(Items listed in a dataset)
—————

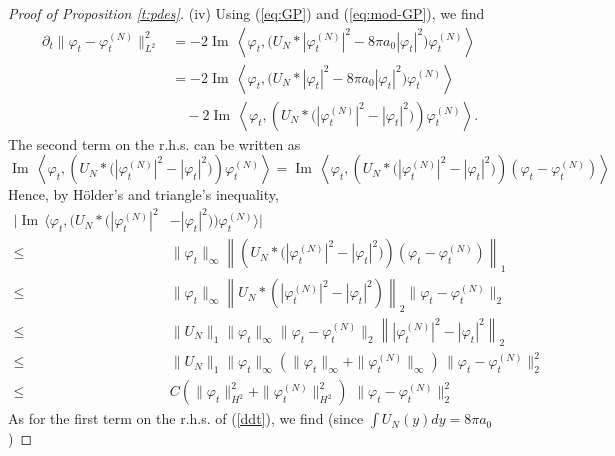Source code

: \documentclass[11pt,a4paper,DIV11]{scrartcl}	%
\renewcommand{\Im}{\operatorname{Im}\,} 	%
\begin{document}
\begin{proof}[Proof of Proposition \ref{t:pdes}]
(iv) Using (\ref{eq:GP}) and (\ref{eq:mod-GP}), we find
\begin{equation}\label{ddt}
    \begin{aligned}
      \partial_t \| \varphi_t - \varphi_t^{(N)} \|_{L^2}^2 & = -2 \Im \left\langle
      \varphi_t, \big(U_N * |\varphi_t^{(N)}|^2 - 8 \pi a_0 |\varphi_t|^2\big)
      \varphi_t^{(N)} \right\rangle \\
      & = - 2 \Im \left\langle \varphi_t, \big(U_N * |\varphi_t|^2 - 8 \pi a_0
      |\varphi_t|^2\big) \varphi_t^{(N)} \right\rangle \\
      & \quad - 2 \Im \left\langle \varphi_t, \left( U_N * \big(|\varphi_t^{(N)}|^2 -
      |\varphi_t|^2\big) \right) \varphi_t^{(N)} \right\rangle.
    \end{aligned}
  \end{equation}
The second term on the r.h.s. can be written as
\[  \Im \left\langle \varphi_t, \left( U_N * \big(|\varphi_t^{(N)}|^2 -
      |\varphi_t|^2\big) \right) \varphi_t^{(N)} \right\rangle = \Im \left\langle \varphi_t, \left( U_N * \big(|\varphi_t^{(N)}|^2 -  |\varphi_t|^2\big) \right) (\varphi_t - \varphi_t^{(N)}) \right\rangle \]
 Hence, by H\"older's and triangle's inequality, 
\begin{equation}\label{ddt-2} \begin{split} 
\Big|  \Im \Big\langle \varphi_t, \Big( U_N * \big(|\varphi_t^{(N)}|^2 &-
      |\varphi_t|^2\big) \Big) \varphi_t^{(N)} \Big\rangle \Big| \\ \leq \; & \| \varphi_t \|_\infty \left\| \left( U_N * \big(|\varphi_t^{(N)}|^2 -  |\varphi_t|^2\big) \right) (\varphi_t - \varphi_t^{(N)}) \right\|_1 \\ \leq \; & 
  \| \varphi_t \|_\infty  \left\| U_N * (|\varphi_t^{(N)}|^2 - |\varphi_t|^2 )\right\|_2 \| \varphi_t - \varphi_t^{(N)} \|_2 \\ \leq \; & \| U_N \|_1 \| \varphi_t \|_\infty \| \varphi_t - \varphi_t^{(N)} \|_2  \left\| |\varphi_t^{(N)}|^2 - |\varphi_t|^2 \right\|_2 \\ \leq \; &  \| U_N \|_1 \| \varphi_t \|_\infty \left( \| \varphi_t \|_\infty + \| \varphi_t^{(N)} \|_\infty \right) \,  \| \varphi_t - \varphi_t^{(N)} \|^2_2 \\ \leq \; & C  \left( \| \varphi_t \|^2_{H^2} + \| \varphi_t^{(N)}  \|^2_{H^2}  \right) \, \,  \| \varphi_t - \varphi_t^{(N)} \|^2_2
\end{split} \end{equation}
As for the first term on the r.h.s. of (\ref{ddt}), we find (since $\int U_N (y) dy = 8 \pi a_0$) 

\end{proof}
\end{document}
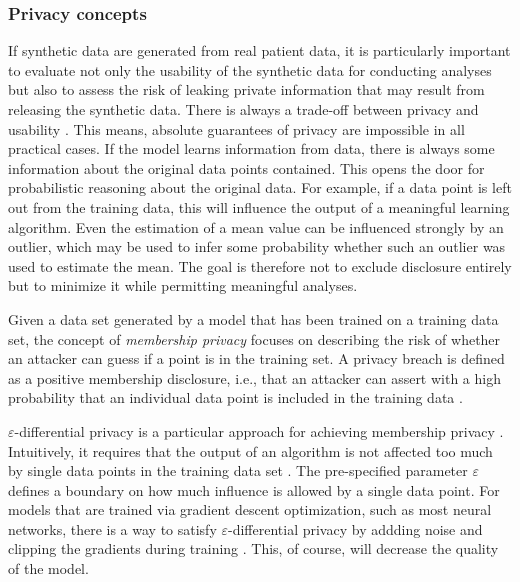 \documentclass[12pt]{article}
\begin{document}
\subsubsection{Privacy concepts}\label{privacyconcepts}
If synthetic data are generated from real patient data, it is particularly important to evaluate not only the usability of the synthetic data for conducting analyses but also to assess the risk of leaking private information that may result from releasing the synthetic data.
There is always a trade-off between privacy and usability \citep{dinur_revealing_2003, kifer_no_2011}.
This means, absolute guarantees of privacy are impossible in all practical cases.
If the model learns information from data, there is always some information about the original data points contained.
This opens the door for probabilistic reasoning about the original data.
For example, if a data point is left out from the training data, this will influence the output of a meaningful learning algorithm.
Even the estimation of a mean value can be influenced strongly by an outlier, which may be used to infer some probability whether such an outlier was used to estimate the mean.
The goal is therefore not to exclude disclosure entirely but to minimize it while permitting meaningful analyses.

Given a data set generated by a model that has been trained on a training data set, the concept of {\em membership privacy} \citep{li_membership_2013} focuses on describing the risk of whether an attacker can guess if a point is in the training set.
A privacy breach is defined as a positive membership disclosure, i.e., that an attacker can assert with a high probability that an individual data point is included in the training data \citep{li_membership_2013}.

$\varepsilon$-differential privacy is a particular approach for achieving membership privacy \citep{dwork_differential_2008}.
Intuitively, it requires that the output of an algorithm is not affected too much by single data points in the training data set \citep{li_membership_2013}.
The pre-specified parameter $\varepsilon$ defines a boundary on how much influence is allowed by a single data point.
For models that are trained via gradient descent optimization, such as most neural networks, there is a way to satisfy $\varepsilon$-differential privacy by addding noise and clipping the gradients during training \citep{abadi_deep_2016}.
This, of course, will decrease the quality of the model.
\end{document}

—————

■ PROBLEM REQUIREMENTS
Wherever the string "generated" appears in the records above, copy the line it sits in.

■ ANSWER TO THIS EXERCISE
If synthetic data are generated from real patient data, it is particularly important to evaluate not only the usability of the synthetic data for conducting analyses but also to assess the risk of leaking private information that may result from releasing the synthetic data.
Given a data set generated by a model that has been trained on a training data set, the concept of {\em membership privacy} \citep{li_membership_2013} focuses on describing the risk of whether an attacker can guess if a point is in the training set.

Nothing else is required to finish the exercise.